Sin, Sex, Lust, and Adultery: H.C. Lord’s Day 41

Heidelberg Catechism Lord’s Day 41

Q 108. What does the seventh commandment teach us?
A 108. That God condemns all unchastity, and that therefore we should thoroughly detest it and live decent and chaste lives, within or outside of the holy state of marriage.

Q 109. Does God, in this commandment, forbid only such scandalous sins as adultery?
A 108. We are temples of the Holy Spirit, body and soul, and God wants both to be kept clean and holy. That is why God forbids all unchaste actions, looks, talk, thoughts, or desires, and whatever may incite someone to them.
Reflecting once again on the events and news stories of this week, I am at the same time both surprised and disgusted at how timely this Lord’s Day is. To be clear: it is a horrible tragedy that anyone would have to be the victim of sexual violence of any sort for a point about the sin and evil in our hearts to be made. I am incredibly saddened for the many women who were victims of Harvey Weinstein’s many years of preying on young actresses.
I also recognize that, throughout the world, this is just a minor blip on the radar of the incredible perverse things that happen day in and day out. Whether it be the prevalence of pornography in the lives of everyday people, the use of sexually suggestive imagery in order to sell products, the sexual abuse of females of all ages by friends and family alike, or the stark reality of human sex trafficking which is abundantly prevalent in societies all over the world (even if we don’t want to see it), all highlight the depravity of our world and our desperate need for a Savior. I can only imagine that the Lord looks down on His creation and weeps bitterly at the absolutely horrid things we do to those who bear His image.
For me, all of this points out the relevance of the Heidelberg Catechism and its teaching once again. Many of those who experienced church as a child, especially in
protestant circles, had to go to a catechism class. It was more than likely boring, something that made you wish you never encountered it again. Yet here we are, staring down another national “wall-to-wall” news story of a great person mired in the scandal of sexual sin and we see that, despite social movements to promote equality and rights, the sin described here is still very much alive in the hearts and minds of many.
The point that this Lord’s Day is after, is the complete teaching of the seventh commandment. “Do not commit Adultery” is just the tip of the iceberg as it were. Moses elaborates on this, and all of the other commandments throughout the first 5 books of the Old Testament, the Pentateuch, and Jesus teaches about it in His earthly ministry as well.

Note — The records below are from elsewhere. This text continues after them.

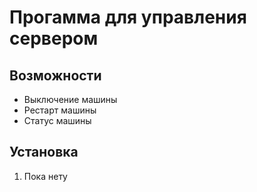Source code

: <h1>Прогамма для управления сервером</h1>
<h2>Возможности</h2>
<ul>
    <li>Выключение машины</li>
    <li>Рестарт машины</li>
    <li>Статус машины</li>
</ul>
<h2>Установка</h2>
<ol>
    <li>Пока нету</li>
</ol>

It isn’t just about cheating on your spouse, it is once again about the heart of the matter: sin.

Matthew 5:27-30

“You have heard that it was said, ‘You shall not commit adultery.’  But I tell you that anyone who looks at a woman lustfully has already committed adultery with her in his heart.  If your right eye causes you to stumble, gouge it out and throw it away. It is better for you to lose one part of your body than for your whole body to be thrown into hell.  And if your right hand causes you to stumble, cut it off and throw it away. It is better for you to lose one part of your body than for your whole body to go into hell.
It isn’t enough to just not divorce your spouse, though if we look at our culture today we seem to have forgotten about that as well, it’s about the sin of lust and selfishness that is involved in all of this.
Sin is disordered love.  All of the commandments in the Bible are summed up in properly placed love:  Love God and love your neighbor.  When the love in our life is aligned well, we see flourishing in our relationship with God and those around us.  Yet when our love is misplaced, whether it be loving yourself and our desires, loving something else more than God, our spouse, our neighbors, etc., we see sin take hold of our lives.  Scripture teaches us how to have rightly ordered love.  It is important for us to heed these teachings.  For us, this is less about rules and more about the results of a life transformed by God’s love.
There are two things that I think need to be said in addition to this.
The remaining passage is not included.